Ausflug in Maggie Thatchers England Zwischen Sozialreport und Musical

✮✮✮✮ „Blinded by the Light“ von Gurinder Chadha: Sympathisches Märchen aus der Provinz.

 Javed (Viveik Kalra) nutzt einen Schreibkurs und die Musik von Bruce Springsteen, um dem Alltag zu entfliehen.

Javed (Viveik Kalra) nutzt einen Schreibkurs und die Musik von Bruce Springsteen, um dem Alltag zu entfliehen.

Foto: Warner Bros.

Maggie Thatchers England zur Mitte der 1980er Jahre ist kein freundlicher Ort, wenn man der Sohn pakistanischer Einwanderer ist. Javed ist 17 und wäre gern Schriftsteller, aber sein Vater sieht ihn als werdenden Arbeiter, weil das bei den Männern in der Familie schon immer so war. Und irgendwo muss das Geld ja schließlich herkommen, wenn Papa gerade den Job verloren hat, während die Frauen mit Wasch- und Bügelarbeiten das Nötigste zusammenschuften. Javed fügt sich mehr schlecht als recht ins etablierte System, aber im Schreibkurs, zu dem er sich heimlich eingetragen hat, lernt er die bislang wenig beachtete Mitschülerin Eliza näher kennen, und die zeigt sich von seinen Gedichten ebenso aufrichtig begeistert wie die Kursleiterin Mrs. Clay. Noch wichtiger für Javed ist es jedoch, als ihm sein Kumpel Roops zwei Alben von Bruce Springsteen auf Kassette für den Walkman mitgibt. Die rauen Sounds und empfindsamen Songtexte von „Darkness on the Edge of Town“ und „Born in the USA“ öffnen Javeds Blick auf sich selbst und die Welt beträchtlich. Was aber auch bitter nötig ist, wenn man tagtäglich den dumpfen Rassismus der abgehängten Wohlstandsverlierer zu spüren bekommt.

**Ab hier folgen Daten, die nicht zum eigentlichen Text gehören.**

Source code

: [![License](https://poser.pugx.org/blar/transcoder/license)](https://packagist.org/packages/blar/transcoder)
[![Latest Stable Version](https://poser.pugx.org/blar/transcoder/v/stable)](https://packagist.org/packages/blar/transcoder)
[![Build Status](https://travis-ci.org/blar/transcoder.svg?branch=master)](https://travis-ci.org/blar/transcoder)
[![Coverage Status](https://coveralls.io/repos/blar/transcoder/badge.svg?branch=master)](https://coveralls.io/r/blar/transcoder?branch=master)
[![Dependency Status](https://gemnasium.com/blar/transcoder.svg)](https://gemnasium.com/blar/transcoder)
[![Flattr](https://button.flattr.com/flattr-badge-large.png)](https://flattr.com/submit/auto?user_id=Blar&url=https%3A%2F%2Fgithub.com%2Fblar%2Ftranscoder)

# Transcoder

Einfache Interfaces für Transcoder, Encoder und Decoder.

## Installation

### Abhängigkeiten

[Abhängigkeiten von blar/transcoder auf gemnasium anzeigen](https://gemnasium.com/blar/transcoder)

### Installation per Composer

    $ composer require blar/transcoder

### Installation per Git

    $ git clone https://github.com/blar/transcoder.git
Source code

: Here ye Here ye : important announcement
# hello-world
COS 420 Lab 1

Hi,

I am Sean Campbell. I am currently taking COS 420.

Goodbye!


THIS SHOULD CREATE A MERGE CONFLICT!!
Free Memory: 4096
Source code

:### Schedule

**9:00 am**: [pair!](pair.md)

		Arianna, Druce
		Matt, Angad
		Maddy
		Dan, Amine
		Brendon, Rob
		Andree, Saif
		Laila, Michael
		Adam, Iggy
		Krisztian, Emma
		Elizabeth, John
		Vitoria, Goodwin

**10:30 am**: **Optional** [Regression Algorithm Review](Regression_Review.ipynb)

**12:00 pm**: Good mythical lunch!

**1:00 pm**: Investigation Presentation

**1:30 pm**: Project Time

Und damit kommt ein robuster Frischluftstrom in dieses auch sonst sympathische Märchen aus der englischen Provinz geweht, dem ein autobiografischer Tatsachenbericht des Publizisten Sarfraz Mansoor zugrunde liegt. Der Film spielt im Jahre 1987, als Haargel (Studio-Line) auf beiden Seiten des Geschlechterspektrums sehr beliebt war und die Pet Shop Boys langsam, aber sicher die Vorherrschaft in den britischen Charts antraten. Bruce Springsteen hatte es sich wieder in den lärmigen Riffmustern des amerikanischen Stadionrocks gemütlich gemacht und intonierte düstere Räuberpistolen um einsame Wölfe, die sich die Wunden lecken. Die früheren LPs des Rockpoeten aus New Jersey (tatsächlich sind seine ersten zwei die besten) aber reichten manchem Teenager eine rettende Hand aus der Tristesse des Alltags, und genau zu dieser Befindlichkeit beweist Regisseurin Gurinder Chadha („Kick it like Beckham“) einmal mehr authentisches Gespür für Teenängste und die Gegenmittel dazu. Im Wechselspiel aus Sozialreport, enthusiastischem Aufbruch und einer bisweilen glänzend besetzten Musical-Euphorie (Rob Brydon als Klamottenhändler im Rock-Look der 70er Jahre) ergibt sich daraus eine stimmige heiter-besinnliche Balance mit Gute-Laune-Garantie.

GB 2019, 189 Min., Camera Zwo (Sb); Regie und Buch: Gurinder Chadha; Kamera: Ben Smithard; Musik: A.R. Rahman; Besetzung: Viveik Kalra, Kulvinder Ghir, Meera Ganatra, Aaron Phagura.